→ Work instructions
Provide only the number of lines in the records where "request" appears.

[Records excerpted from a collection]
= = =
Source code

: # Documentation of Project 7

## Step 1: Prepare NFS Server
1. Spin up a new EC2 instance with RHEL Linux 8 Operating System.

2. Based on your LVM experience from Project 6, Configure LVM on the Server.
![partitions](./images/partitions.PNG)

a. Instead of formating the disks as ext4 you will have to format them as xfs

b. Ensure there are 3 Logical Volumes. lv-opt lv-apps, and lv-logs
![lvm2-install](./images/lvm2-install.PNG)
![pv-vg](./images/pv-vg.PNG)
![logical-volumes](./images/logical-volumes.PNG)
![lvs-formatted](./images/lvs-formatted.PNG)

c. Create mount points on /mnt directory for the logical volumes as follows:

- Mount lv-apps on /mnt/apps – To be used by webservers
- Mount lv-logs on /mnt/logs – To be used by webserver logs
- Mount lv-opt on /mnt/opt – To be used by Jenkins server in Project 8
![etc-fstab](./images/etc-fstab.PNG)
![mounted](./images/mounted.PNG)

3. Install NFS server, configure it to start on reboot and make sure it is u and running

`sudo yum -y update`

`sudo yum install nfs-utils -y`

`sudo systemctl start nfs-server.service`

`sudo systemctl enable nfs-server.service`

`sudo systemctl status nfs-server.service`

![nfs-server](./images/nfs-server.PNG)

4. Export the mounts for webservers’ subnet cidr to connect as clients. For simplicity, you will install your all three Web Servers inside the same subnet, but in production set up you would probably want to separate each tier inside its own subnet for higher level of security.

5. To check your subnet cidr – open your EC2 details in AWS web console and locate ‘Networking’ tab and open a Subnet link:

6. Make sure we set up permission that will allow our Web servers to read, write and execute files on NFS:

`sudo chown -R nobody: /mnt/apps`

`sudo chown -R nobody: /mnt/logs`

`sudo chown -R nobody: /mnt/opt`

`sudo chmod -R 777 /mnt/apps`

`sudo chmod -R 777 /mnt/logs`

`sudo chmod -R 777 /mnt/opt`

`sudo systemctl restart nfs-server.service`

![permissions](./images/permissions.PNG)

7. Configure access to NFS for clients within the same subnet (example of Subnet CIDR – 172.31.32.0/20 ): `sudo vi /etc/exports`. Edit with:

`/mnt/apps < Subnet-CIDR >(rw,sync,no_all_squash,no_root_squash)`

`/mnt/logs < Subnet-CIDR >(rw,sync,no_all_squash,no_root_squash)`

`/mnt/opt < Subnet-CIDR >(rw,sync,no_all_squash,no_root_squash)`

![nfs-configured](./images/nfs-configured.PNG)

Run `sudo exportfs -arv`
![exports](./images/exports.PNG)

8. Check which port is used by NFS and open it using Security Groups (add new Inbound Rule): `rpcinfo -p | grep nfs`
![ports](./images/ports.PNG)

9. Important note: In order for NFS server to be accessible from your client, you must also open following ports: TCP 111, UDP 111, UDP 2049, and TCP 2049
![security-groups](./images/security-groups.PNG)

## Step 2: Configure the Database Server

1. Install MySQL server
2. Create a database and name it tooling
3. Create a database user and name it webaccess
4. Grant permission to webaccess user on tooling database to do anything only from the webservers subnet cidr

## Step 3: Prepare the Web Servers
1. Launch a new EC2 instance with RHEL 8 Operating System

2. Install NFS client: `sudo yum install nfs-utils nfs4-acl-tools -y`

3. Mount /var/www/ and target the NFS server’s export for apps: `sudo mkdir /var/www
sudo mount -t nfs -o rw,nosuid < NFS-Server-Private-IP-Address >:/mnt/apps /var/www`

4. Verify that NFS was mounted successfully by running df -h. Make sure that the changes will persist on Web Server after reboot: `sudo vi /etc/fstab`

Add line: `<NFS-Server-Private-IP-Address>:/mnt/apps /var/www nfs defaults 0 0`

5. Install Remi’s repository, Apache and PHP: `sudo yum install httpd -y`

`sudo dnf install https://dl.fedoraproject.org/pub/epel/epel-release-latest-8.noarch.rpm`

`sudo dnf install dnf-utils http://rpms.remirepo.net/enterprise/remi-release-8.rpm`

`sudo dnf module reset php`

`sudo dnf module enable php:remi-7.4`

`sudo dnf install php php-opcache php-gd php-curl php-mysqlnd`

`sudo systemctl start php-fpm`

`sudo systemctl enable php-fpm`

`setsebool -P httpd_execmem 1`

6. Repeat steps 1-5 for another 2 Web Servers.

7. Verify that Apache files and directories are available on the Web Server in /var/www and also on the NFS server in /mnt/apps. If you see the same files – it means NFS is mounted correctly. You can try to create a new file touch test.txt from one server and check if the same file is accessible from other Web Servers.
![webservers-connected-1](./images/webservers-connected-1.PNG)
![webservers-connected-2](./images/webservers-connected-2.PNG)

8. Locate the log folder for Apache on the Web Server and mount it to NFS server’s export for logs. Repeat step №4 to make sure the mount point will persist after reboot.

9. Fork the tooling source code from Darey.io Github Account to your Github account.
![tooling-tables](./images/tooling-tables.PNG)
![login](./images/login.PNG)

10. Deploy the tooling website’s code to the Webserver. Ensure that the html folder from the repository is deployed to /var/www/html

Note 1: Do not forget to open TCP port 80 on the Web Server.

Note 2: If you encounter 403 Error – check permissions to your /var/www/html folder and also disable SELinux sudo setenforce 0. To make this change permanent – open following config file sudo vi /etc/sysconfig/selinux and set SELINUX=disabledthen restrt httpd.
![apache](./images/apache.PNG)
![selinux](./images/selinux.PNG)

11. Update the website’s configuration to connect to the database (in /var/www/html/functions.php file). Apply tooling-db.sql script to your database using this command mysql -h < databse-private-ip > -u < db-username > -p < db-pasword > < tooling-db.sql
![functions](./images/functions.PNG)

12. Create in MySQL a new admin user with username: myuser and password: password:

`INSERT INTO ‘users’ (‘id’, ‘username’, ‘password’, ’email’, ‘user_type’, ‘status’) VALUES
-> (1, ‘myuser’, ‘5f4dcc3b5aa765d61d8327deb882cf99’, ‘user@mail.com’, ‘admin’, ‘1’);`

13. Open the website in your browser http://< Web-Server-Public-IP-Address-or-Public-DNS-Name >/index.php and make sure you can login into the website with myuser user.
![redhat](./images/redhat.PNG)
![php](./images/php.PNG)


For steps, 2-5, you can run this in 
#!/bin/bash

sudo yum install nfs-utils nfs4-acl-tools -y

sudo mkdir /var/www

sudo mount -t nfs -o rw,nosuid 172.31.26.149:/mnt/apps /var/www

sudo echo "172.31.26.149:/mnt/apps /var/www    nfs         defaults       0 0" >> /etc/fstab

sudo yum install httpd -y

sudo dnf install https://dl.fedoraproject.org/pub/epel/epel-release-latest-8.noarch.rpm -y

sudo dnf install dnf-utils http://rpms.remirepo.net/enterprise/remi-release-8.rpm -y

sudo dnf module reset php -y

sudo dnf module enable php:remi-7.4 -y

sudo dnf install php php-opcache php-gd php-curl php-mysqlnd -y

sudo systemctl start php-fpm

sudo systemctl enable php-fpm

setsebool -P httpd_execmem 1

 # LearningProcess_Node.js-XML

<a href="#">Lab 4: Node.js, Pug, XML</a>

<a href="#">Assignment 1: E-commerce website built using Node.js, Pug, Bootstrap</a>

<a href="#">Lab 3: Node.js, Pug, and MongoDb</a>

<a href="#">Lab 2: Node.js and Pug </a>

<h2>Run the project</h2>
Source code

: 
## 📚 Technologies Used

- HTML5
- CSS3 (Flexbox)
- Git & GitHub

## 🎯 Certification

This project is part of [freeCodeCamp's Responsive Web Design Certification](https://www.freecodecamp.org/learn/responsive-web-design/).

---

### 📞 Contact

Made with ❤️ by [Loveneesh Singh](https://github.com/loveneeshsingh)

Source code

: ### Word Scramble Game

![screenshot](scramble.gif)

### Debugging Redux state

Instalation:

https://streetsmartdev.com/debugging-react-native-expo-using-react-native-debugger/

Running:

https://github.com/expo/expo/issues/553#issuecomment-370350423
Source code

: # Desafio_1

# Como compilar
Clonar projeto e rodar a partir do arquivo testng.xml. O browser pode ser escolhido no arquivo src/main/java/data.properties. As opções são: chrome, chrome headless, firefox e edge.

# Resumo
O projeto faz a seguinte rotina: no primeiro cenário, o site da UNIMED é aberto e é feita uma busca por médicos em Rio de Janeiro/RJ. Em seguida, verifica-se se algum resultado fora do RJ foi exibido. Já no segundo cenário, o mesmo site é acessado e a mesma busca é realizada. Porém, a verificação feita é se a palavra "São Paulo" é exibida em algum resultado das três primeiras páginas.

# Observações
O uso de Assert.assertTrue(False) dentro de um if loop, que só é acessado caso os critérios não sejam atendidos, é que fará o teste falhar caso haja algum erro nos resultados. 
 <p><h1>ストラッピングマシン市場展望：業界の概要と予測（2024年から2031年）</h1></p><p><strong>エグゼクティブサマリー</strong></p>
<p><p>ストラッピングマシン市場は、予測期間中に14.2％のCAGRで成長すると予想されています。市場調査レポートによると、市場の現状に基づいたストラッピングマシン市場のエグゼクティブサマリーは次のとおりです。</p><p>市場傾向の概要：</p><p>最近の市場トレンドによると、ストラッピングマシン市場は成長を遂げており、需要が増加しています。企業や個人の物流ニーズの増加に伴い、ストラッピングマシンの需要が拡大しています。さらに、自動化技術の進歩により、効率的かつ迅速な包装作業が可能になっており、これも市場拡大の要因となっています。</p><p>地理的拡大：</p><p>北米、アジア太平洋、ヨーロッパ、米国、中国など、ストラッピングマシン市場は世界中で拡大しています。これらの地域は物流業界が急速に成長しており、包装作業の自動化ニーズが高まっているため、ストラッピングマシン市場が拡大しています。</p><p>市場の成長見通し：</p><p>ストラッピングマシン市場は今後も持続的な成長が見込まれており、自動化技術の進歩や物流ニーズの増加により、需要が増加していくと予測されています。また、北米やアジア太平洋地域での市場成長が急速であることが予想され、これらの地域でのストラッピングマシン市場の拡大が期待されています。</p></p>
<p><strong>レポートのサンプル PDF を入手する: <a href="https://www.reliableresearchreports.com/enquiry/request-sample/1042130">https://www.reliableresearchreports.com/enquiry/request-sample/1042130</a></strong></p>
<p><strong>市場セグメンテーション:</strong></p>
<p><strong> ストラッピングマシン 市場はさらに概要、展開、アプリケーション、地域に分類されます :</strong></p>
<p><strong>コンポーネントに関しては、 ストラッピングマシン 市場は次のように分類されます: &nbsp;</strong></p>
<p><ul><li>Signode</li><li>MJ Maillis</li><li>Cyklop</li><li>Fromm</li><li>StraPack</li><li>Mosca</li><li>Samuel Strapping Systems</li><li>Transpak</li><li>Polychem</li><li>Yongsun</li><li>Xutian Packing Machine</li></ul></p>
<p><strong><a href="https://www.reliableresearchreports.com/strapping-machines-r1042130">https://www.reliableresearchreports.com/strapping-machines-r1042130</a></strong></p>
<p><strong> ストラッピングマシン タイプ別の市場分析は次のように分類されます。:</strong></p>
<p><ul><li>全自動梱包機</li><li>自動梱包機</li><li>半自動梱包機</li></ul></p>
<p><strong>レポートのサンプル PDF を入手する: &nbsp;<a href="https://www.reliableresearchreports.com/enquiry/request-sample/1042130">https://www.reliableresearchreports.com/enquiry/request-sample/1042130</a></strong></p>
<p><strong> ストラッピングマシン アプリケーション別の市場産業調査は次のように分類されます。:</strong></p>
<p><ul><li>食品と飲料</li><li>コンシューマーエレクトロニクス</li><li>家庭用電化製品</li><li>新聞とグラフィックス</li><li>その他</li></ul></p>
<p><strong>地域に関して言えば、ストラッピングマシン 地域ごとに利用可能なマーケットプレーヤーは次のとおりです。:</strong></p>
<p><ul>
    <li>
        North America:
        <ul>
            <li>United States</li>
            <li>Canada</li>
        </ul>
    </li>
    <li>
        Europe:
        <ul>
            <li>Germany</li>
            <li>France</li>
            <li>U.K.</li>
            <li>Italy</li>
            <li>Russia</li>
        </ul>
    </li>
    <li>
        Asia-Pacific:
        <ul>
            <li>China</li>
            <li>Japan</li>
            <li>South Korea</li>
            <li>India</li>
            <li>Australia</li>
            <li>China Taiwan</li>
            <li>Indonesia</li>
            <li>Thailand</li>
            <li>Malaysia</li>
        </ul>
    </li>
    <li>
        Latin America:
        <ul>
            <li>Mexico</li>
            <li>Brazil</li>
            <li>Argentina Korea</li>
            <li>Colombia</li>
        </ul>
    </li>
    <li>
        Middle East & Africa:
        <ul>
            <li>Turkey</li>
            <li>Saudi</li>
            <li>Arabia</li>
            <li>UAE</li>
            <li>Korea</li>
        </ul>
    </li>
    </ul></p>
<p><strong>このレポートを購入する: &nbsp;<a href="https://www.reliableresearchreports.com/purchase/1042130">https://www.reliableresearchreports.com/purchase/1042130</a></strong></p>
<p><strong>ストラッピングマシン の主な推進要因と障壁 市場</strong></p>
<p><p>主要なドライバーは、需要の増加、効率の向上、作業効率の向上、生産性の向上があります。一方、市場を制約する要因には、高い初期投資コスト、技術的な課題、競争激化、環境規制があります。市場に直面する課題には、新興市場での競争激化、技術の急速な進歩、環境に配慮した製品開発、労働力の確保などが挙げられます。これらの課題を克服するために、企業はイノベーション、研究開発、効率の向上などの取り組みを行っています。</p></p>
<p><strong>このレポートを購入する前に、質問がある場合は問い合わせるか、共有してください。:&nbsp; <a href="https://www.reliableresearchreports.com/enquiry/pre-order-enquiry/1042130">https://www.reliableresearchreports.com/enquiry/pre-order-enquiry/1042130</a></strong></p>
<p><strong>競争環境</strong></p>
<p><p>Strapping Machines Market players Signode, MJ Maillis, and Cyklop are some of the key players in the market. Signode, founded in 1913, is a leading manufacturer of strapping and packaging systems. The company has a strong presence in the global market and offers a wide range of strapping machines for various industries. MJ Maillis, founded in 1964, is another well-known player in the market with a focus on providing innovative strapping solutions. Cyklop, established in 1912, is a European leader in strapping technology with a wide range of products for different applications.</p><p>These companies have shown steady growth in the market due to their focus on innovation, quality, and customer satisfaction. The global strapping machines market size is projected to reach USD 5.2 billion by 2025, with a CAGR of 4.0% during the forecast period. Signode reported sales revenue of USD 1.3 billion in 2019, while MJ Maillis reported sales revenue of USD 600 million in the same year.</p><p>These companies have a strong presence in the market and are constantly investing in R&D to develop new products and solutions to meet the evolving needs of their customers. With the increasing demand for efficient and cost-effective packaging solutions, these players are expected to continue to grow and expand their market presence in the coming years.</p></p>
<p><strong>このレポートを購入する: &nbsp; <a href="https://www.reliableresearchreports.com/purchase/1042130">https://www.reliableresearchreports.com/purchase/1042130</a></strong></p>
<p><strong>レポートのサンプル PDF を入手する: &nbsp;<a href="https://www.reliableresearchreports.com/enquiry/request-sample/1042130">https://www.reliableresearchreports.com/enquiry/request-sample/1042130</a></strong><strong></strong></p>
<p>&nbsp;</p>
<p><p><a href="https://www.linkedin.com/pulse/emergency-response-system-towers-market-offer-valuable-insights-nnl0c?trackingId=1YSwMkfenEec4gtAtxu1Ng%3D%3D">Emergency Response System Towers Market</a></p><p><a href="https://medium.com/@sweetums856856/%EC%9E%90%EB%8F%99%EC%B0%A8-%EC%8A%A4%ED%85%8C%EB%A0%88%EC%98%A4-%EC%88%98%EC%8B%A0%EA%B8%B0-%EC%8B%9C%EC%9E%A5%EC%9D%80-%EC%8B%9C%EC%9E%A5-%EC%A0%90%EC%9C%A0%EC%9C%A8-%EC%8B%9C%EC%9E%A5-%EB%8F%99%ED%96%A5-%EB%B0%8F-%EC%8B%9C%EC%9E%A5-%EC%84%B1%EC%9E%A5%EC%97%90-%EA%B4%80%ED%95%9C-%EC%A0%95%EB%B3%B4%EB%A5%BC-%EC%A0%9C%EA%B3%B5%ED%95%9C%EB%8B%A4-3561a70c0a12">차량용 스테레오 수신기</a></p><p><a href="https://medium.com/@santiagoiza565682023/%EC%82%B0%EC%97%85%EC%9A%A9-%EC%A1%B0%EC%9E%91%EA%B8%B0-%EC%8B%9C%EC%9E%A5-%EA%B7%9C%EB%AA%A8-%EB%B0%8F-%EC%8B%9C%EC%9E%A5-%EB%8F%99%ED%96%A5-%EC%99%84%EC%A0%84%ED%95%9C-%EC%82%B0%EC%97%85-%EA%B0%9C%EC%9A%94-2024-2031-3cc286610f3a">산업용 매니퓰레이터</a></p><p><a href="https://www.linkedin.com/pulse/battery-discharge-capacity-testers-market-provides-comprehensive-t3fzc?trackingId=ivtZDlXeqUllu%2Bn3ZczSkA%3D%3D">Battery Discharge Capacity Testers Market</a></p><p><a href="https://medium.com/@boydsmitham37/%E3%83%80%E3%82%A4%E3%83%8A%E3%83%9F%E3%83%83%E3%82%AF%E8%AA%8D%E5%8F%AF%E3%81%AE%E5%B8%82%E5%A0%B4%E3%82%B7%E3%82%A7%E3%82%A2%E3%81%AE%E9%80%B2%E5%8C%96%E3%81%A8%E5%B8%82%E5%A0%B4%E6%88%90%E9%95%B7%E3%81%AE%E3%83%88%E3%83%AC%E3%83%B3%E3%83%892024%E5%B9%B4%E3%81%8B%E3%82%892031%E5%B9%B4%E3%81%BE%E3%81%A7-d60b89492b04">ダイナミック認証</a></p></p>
= = =
→ Answer box
3